Taking Out The Trash

Yesterday was trash day in my friend’s neighborhood.  Outside each townhouse big, green garbage cans were lined up in rows like a company of dumpy, plastic soldiers waiting for inspection.  As the collection truck lumbered down the street, the routine was the same:

Lift the can.  Dump the can.  Return the can. Leave no trash behind.  

Paper CrossNormally this procedure is of no interest to anyone outside of the sanitation workers.  But yesterday, my friend was out walking her dog and happened to notice two little slips of paper that were left behind after her neighbor’s garbage can was moved. Under the spot where the trash once sat lay this perfectly formed cross. (see left)

You may think it’s silly to take notice of a few bits of discarded packing paper, but I couldn’t help but see a beautiful metaphor in what was captured by my friend’s camera.  Most of the time, we let a lot of trash accumulate in our lives.  Instead of getting rid of the junk quickly, we stuff it away, hoping that if we keep it out of sight, it won’t really matter if it stays around.  But here’s the thing about trash… the longer it sits, the bigger the pile becomes and the messier it is to get rid of.  As more and more accumulates, the waste and neglect threaten to smother good intentions and hope for change.

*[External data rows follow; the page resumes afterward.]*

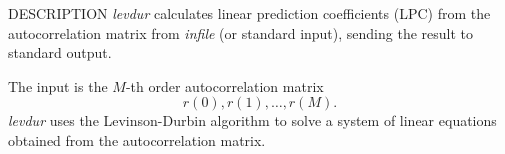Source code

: \begin{synopsis}
 \item [levdur] [ --m $M$ ] [ --f $F$ ] [ {\em infile} ] 
\end{synopsis}

\begin{qsection}{DESCRIPTION}
{\em levdur} calculates linear prediction coefficients (LPC) 
from the autocorrelation matrix from {\em infile} (or standard input), 
sending the result to standard output.

The input is the $M$-th order autocorrelation matrix
\begin{displaymath}
  r(0),r(1),\dots,r(M).
\end{displaymath}
{\em levdur} uses the Levinson-Durbin algorithm 
to solve a system of linear equations
obtained from the autocorrelation matrix.


\end{qsection}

The stench of self-centeredness permeates our relationships, the putridness of arrogance and pride seeps into our activities, piles of addictions and malformed attitudes clog up our souls, and stuffed into the crevices of our hearts is the decay of materialism.

They took Jesus, therefore, and He went out, bearing His own cross, to the place called the Place of a Skull,which is called in Hebrew, Golgotha. ~John 19:17

Depending on the original language, the Scripture identifies the place where Jesus was crucified as either Golgotha or Calvary.  In Christian art, this place is often depicted as a grassy hillside, a craggy mountain, or along a well-traveled road, but many scholars insist that the place of Christ’s crucifixion was really overlooking the trash dump for Jerusalem.  It was far from picturesque or pleasant.  Instead, it was a dirty, smelly and nasty place where Jews piled their refuse, and Romans discarded the bodies of executed criminals.  That doesn’t make for a nice greeting card scene, but it does contain a powerful message for believers.

In a way, God is the great recycler!  He sent Jesus to die in a trash heap to remind us that He can fashion our greatest failures and weaknesses into valuable assets if we will yield and let Him do His transforming work.  Hebrews 11 gives a long list of people, including Noah, Moses, Abraham, David and Samuel, who brought their brokenness to God and allowed Him to change it into deep abiding faith that altered nations and still impacts generations today.  What He did for them, He desires to do for you.  He wants to convert your regrets, refurbish your pain, and renovate your disappointments to make them a useful source of healing, wholeness and redemption for you and those around you.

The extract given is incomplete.